§ **Task prompt**: Take every line from the data that has the word "algoritmus" in it.

§ **Material for this exercise**:
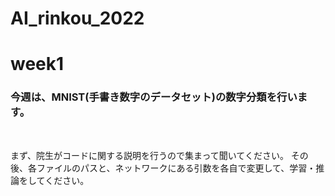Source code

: # AI_rinkou_2022

# week1

### 今週は、MNIST(手書き数字のデータセット)の数字分類を行います。

&emsp; 

まず、院生がコードに関する説明を行うので集まって聞いてください。
その後、各ファイルのパスと、ネットワークにある引数を各自で変更して、学習・推論をしてください。
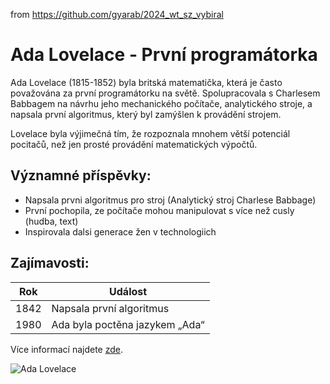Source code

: from <https://github.com/gyarab/2024_wt_sz_vybiral>

# Ada Lovelace - První programátorka

Ada Lovelace (1815-1852) byla britská matematička, která je často považována za první programátorku na světě. Spolupracovala s Charlesem Babbagem na návrhu jeho mechanického počítače, analytického stroje, a napsala první algoritmus, který byl zamýšlen k provádění strojem.

Lovelace byla výjimečná tím, že rozpoznala mnohem větší potenciál pocitačů, než jen prosté provádění matematických výpočtů.

## Významné příspěvky:
- Napsala prvni algoritmus pro stroj (Analytický stroj Charlese Babbage)
- První pochopila, ze počítače mohou manipulovat s více než cusly (hudba, text)
- Inspirovala dalsi generace žen v technologiich

## Zajímavosti:
| Rok | Událost |
|-----|---------|
| 1842 | Napsala první algoritmus |
| 1980 | Ada byla poctěna jazykem „Ada“ |

Více informací najdete [zde](https://en.wikipedia.org/wiki/Ada_Lovelace).

![Ada Lovelace](https://upload.wikimedia.org/wikipedia/commons/a/a4/Ada_Lovelace_portrait.jpg)



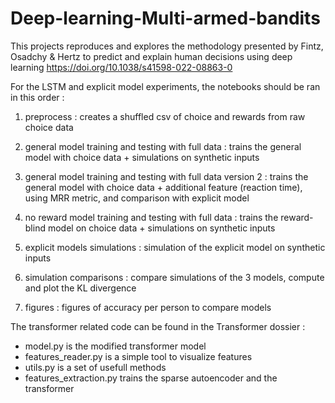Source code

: # Deep-learning-Multi-armed-bandits

This projects reproduces and explores the methodology presented by Fintz, Osadchy & Hertz to predict and explain human decisions using deep learning 
https://doi.org/10.1038/s41598-022-08863-0


For the LSTM and explicit model experiments, the notebooks should be ran in this order : 

1) preprocess : creates a shuffled csv of choice and rewards from raw choice data

2) general model training and testing with full data : trains the general model with choice data + simulations on synthetic inputs

3) general model training and testing with full data version 2 : trains the general model with choice data + additional feature (reaction time), using MRR metric, and comparison with explicit model

4) no reward model training and testing with full data : trains the reward-blind model on choice data + simulations on synthetic inputs

5) explicit models simulations : simulation of the explicit model on synthetic inputs

6) simulation comparisons : compare simulations of the 3 models, compute and plot the KL divergence

7) figures : figures of accuracy per person to compare models


The transformer related code can be found in the Transformer dossier :

 - model.py is the modified transformer model
 - features_reader.py is a simple tool to visualize features
 - utils.py is a set of usefull methods
 - features_extraction.py trains the sparse autoencoder and the transformer
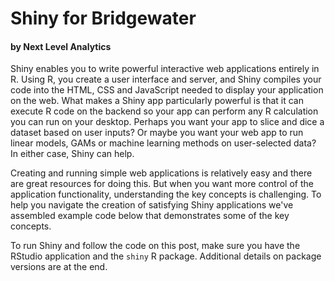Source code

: # Shiny for Bridgewater
#### by Next Level Analytics

Shiny enables you to write powerful interactive web applications entirely in R. Using R, you create a user interface and server, and Shiny compiles your code into the HTML, CSS and JavaScript needed to display your application on the web. What makes a Shiny app particularly powerful is that it can execute R code on the backend so your app can perform any R calculation you can run on your desktop. Perhaps you want your app to slice and dice a dataset based on user inputs? Or maybe you want your web app to run linear models, GAMs or machine learning methods on user-selected data? In either case, Shiny can help.

Creating and running simple web applications is relatively easy and there are great resources for doing this. But when you want more control of the application functionality, understanding the key concepts is challenging. To help you navigate the creation of satisfying Shiny applications we've assembled example code below that demonstrates some of the key concepts.

To run Shiny and follow the code on this post, make sure you have the RStudio application and the `shiny` R package. Additional details on package versions are at the end.
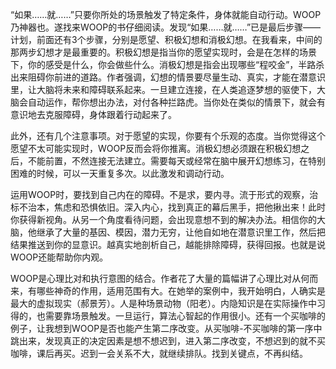 “如果……就……”只要你所处的场景触发了特定条件，身体就能自动行动。WOOP乃神器也。遂找来WOOP的书仔细阅读。发现“如果……就……”已是最后步骤——计划，前面还有3个步骤，分别是愿望、积极幻想和消极幻想。在我看来，中间的那两步幻想才是最重要的。积极幻想是指当你的愿望实现时，会是在怎样的场景下，你的感受是什么，你会做些什么。消极幻想是指会出现哪些“程咬金”，半路杀出来阻碍你前进的道路。作者强调，幻想的情景要尽量生动、真实，才能在潜意识里，让大脑将未来和障碍联系起来。一旦建立连接，在人类追逐梦想的驱使下，大脑会自动运作，帮你想出办法，对付各种拦路虎。当你处在类似的情景下，就会有意识地去克服障碍，身体跟着行动起来了。

此外，还有几个注意事项。对于愿望的实现，你要有个乐观的态度。当你觉得这个愿望不太可能实现时，WOOP反而会将你推离。消极幻想必须跟在积极幻想之后，不能前置，不然连接无法建立。需要每天或经常在脑中展开幻想练习，在特别困难的时候，可以一天重复多次。以此激发和调动行动。

运用WOOP时，要找到自己内在的障碍。不是求，要内寻。流于形式的观察，治标不治本，焦虑和恐惧依旧。深入内心，找到真正的幕后黑手，把他揪出来！此时你获得新视角。从另一个角度看待问题，会出现意想不到的解决办法。相信你的大脑，他继承了大量的基因、模因，潜力无穷，让他自如地在潜意识里工作，然后把结果推送到你的显意识。越真实地剖析自己，越能排除障碍，获得回报。也就是说WOOP还能帮助你内观。

WOOP是心理比对和执行意图的结合。作者花了大量的篇幅讲了心理比对从何而来，有哪些神奇的作用，适用范围有大。在她举的案例中，我开始明白，人确实是最大的虚拟现实（郝景芳）。人是种场景动物（阳老）。内隐知识是在实际操作中习得的，也需要靠场景触发。一旦运行，算法心智起的作用很小。还有一个买咖啡的例子，让我想到WOOP是否也能产生第二序改变。从买咖啡-不买咖啡的第一序中跳出来，发现真正的决定因素是想不想迟到，进入第二序改变，不想迟到的就不买咖啡，课后再买。迟到一会关系不大，就继续排队。找到关键点，不再纠结。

§ **Result for this task**:
Ada Lovelace (1815-1852) byla britská matematička, která je často považována za první programátorku na světě. Spolupracovala s Charlesem Babbagem na návrhu jeho mechanického počítače, analytického stroje, a napsala první algoritmus, který byl zamýšlen k provádění strojem.
- Napsala prvni algoritmus pro stroj (Analytický stroj Charlese Babbage)
| 1842 | Napsala první algoritmus |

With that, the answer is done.